Le livre de la poète et romancière italienne Maria Grazia Calandrone, Ma mère est un fait divers, au titre un peu racoleur, aurait pu facilement « verser » dans le pathétique tant son sujet est déchirant : l’abandon d’une enfant suivi du suicide de ses parents. L’enfant en question, c’est l’auteure elle-même.
Maria Grazia Calandrone fut en effet abandonnée à huit mois, par une belle journée de juin 1965, dans les jardins de la Villa Borghèse à Rome. Ses parents l’avaient déposée, joliment habillée et bien nourrie, sur une couverture puis s’étaient assurés, de loin, de l’arrivée d’un promeneur charitable. Auparavant, ils avaient envoyé une lettre à L’Unità indiquant le nom du bébé, le lieu où elle avait été laissée et les raisons qui motivaient leur acte.

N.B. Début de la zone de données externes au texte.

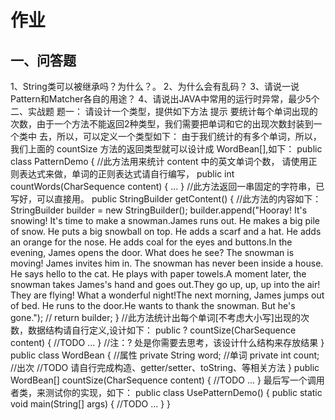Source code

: # 作业
[//]: # (哈哈我是注释，不会在浏览器中显示。
  Date: 2022-07-21 13:55:43
  LastEditors: gyg
  LastEditTime: 2022-07-21 13:55:44
  FilePath: \note\郭有根-第十一章作业.md
)

## 一、问答题
1、String类可以被继承吗？为什么？。
2、为什么会有乱码？
3、请说一说Pattern和Matcher各自的用途？
4、请说出JAVA中常用的运行时异常，最少5个
二、实战题
题一：
请设计一个类型，提供如下方法
提示
要统计每个单词出现的次数，由于一个方法不能返回2种类型，我们需要把单词和它的出现次数封装到一个类中
去，所以，可以定义一个类型如下：
由于我们统计的有多个单词，所以，我们上面的 countSize 方法的返回类型就可以设计成 WordBean[],如下：
public class PatternDemo {
//此方法用来统计 content 中的英文单词个数， 请使用正则表达式来做，单词的正则表达式请自行编写，
public int countWords(CharSequence content) { ... }
//此方法返回一串固定的字符串，已写好，可以直接用。
public StringBuilder getContent() {
//此方法的内容如下：
StringBuilder builder = new StringBuilder();
builder.append("Hooray! It's snowing! It's time to make a snowman.James runs out.
He makes a big pile of snow. He puts a big snowball on top. He adds a scarf and a hat. He
adds an orange for the nose. He adds coal for the eyes and buttons.In the evening, James
opens the door. What does he see? The snowman is moving! James invites him in. The snowman
has never been inside a house. He says hello to the cat. He plays with paper towels.A
moment later, the snowman takes James's hand and goes out.They go up, up, up into the air!
They are flying! What a wonderful night!The next morning, James jumps out of bed. He runs
to the door.He wants to thank the snowman. But he's gone.");
//
return builder;
}
//此方法统计出每个单词[不考虑大小写]出现的次数，数据结构请自行定义,设计如下：
public ? countSize(CharSequence content) {
//TODO ...
}
//注：? 处是你需要去思考，该设计什么结构来存放结果
}
public class WordBean {
//属性
private String word; //单词
private int count; //出次
//TODO 请自行完成构造、getter/setter、toString、等相关方法
}
public WordBean[] countSize(CharSequence content) {
//TODO ...
}
最后写一个调用者类，来测试你的实现，如下：
public class UsePatternDemo() {
public static void main(String[] args) {
//TODO ...
}
}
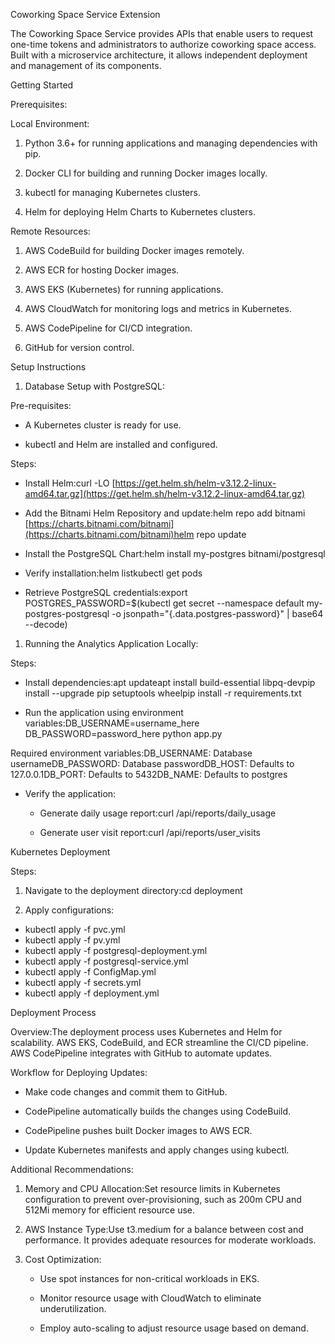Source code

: Coworking Space Service Extension

The Coworking Space Service provides APIs that enable users to request one-time tokens and administrators to authorize coworking space access. Built with a microservice architecture, it allows independent deployment and management of its components.

Getting Started

Prerequisites:

Local Environment:

1.  Python 3.6+ for running applications and managing dependencies with pip.
    
2.  Docker CLI for building and running Docker images locally.
    
3.  kubectl for managing Kubernetes clusters.
    
4.  Helm for deploying Helm Charts to Kubernetes clusters.
    

Remote Resources:

1.  AWS CodeBuild for building Docker images remotely.
    
2.  AWS ECR for hosting Docker images.
    
3.  AWS EKS (Kubernetes) for running applications.
    
4.  AWS CloudWatch for monitoring logs and metrics in Kubernetes.
    
5.  AWS CodePipeline for CI/CD integration.

5.  GitHub for version control.
    

Setup Instructions

1.  Database Setup with PostgreSQL:
    

Pre-requisites:

*   A Kubernetes cluster is ready for use.
    
*   kubectl and Helm are installed and configured.
    

Steps:

*   Install Helm:curl -LO [https://get.helm.sh/helm-v3.12.2-linux-amd64.tar.gz](https://get.helm.sh/helm-v3.12.2-linux-amd64.tar.gz)
    
*   Add the Bitnami Helm Repository and update:helm repo add bitnami [https://charts.bitnami.com/bitnami](https://charts.bitnami.com/bitnami)helm repo update
    
*   Install the PostgreSQL Chart:helm install my-postgres bitnami/postgresql
    
*   Verify installation:helm listkubectl get pods
    
*   Retrieve PostgreSQL credentials:export POSTGRES\_PASSWORD=$(kubectl get secret --namespace default my-postgres-postgresql -o jsonpath="{.data.postgres-password}" | base64 --decode)
    

1.  Running the Analytics Application Locally:
    

Steps:

*   Install dependencies:apt updateapt install build-essential libpq-devpip install --upgrade pip setuptools wheelpip install -r requirements.txt
    
*   Run the application using environment variables:DB\_USERNAME=username\_here DB\_PASSWORD=password\_here python app.py
    

Required environment variables:DB\_USERNAME: Database usernameDB\_PASSWORD: Database passwordDB\_HOST: Defaults to 127.0.0.1DB\_PORT: Defaults to 5432DB\_NAME: Defaults to postgres

*   Verify the application:
    
    *   Generate daily usage report:curl /api/reports/daily\_usage
        
    *   Generate user visit report:curl /api/reports/user\_visits
        

Kubernetes Deployment

Steps:

1.  Navigate to the deployment directory:cd deployment
    
2.  Apply configurations:
- kubectl apply -f pvc.yml
- kubectl apply -f pv.yml
- kubectl apply -f postgresql-deployment.yml
- kubectl apply -f postgresql-service.yml
- kubectl apply -f ConfigMap.yml
- kubectl apply -f secrets.yml
- kubectl apply -f deployment.yml
    

Deployment Process

Overview:The deployment process uses Kubernetes and Helm for scalability. AWS EKS, CodeBuild, and ECR streamline the CI/CD pipeline. AWS CodePipeline integrates with GitHub to automate updates.

Workflow for Deploying Updates:

*   Make code changes and commit them to GitHub.
    
*   CodePipeline automatically builds the changes using CodeBuild.
    
*   CodePipeline pushes built Docker images to AWS ECR.
    
*   Update Kubernetes manifests and apply changes using kubectl.
    

Additional Recommendations:

1.  Memory and CPU Allocation:Set resource limits in Kubernetes configuration to prevent over-provisioning, such as 200m CPU and 512Mi memory for efficient resource use.
    
2.  AWS Instance Type:Use t3.medium for a balance between cost and performance. It provides adequate resources for moderate workloads.
    
3.  Cost Optimization:
    
    *   Use spot instances for non-critical workloads in EKS.
        
    *   Monitor resource usage with CloudWatch to eliminate underutilization.
        
    *   Employ auto-scaling to adjust resource usage based on demand.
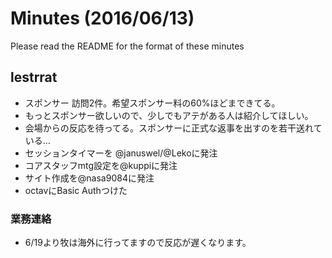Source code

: # Minutes (2016/06/13)

Please read the README for the format of these minutes

## lestrrat

* スポンサー 訪問2件。希望スポンサー料の60%ほどまできてる。
* もっとスポンサー欲しいので、少しでもアテがある人は紹介してほしい。
* 会場からの反応を待ってる。スポンサーに正式な返事を出すのを若干送れている…
* セッションタイマーを @januswel/@Lekoに発注
* コアスタッフmtg設定を@kuppiに発注
* サイト作成を@nasa9084に発注
* octavにBasic Authつけた

### 業務連絡

* 6/19より牧は海外に行ってますので反応が遅くなります。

Se trouvant dans « des conditions désespérées », sans « moyens financiers d’entretenir » leur fille, sans possibilité de lui trouver un accueil dans leurs familles respectives, ils ne voyaient d’autre solution que de la confier « à la compassion générale », et pour eux de disparaître. Ils se rendirent sur les bords du Tibre dans lequel ils se jetèrent. Le corps de Lucia fut retrouvé le lendemain, celui de Giuseppe trois jours plus tard, mais sa famille ne le reconnut pas ou refusa de le reconnaître.
Maria Grazia, le bébé, était une enfant illégitime, destinée par les lois italiennes d’alors à l’orphelinat, puisque ses deux parents l’avaient conçue hors mariage, ce qui les rendait passibles de poursuites (pour adultère et abandon du domicile conjugal). Sa jeune mère, Lucia, était une paysanne de Palata, petit bourg du Molise, qui avait été mariée de force à l’idiot du village, homme impuissant et violent mais propriétaire de quelques terres. Son père, Giuseppe, natif des Abruzzes, vétéran d’Afrique, était contremaître, marié lui aussi et père de cinq enfants ; de presque trente ans son aîné, il avait rencontré Lucia à l’occasion d’un chantier d’adduction d’eau à Palata. Ils étaient tombés amoureux puis, à la grossesse de Lucia, avaient fui le village pour Milan où Maria Grazia était née. Mais, dans l’incapacité de trouver du travail, accablés à l’idée du sort que l’illégitimité réservait à leur enfant, ils ne trouvèrent comme issue pour eux-mêmes que la mort et pour elle l’adoption. Mais pas à Milan, à Rome.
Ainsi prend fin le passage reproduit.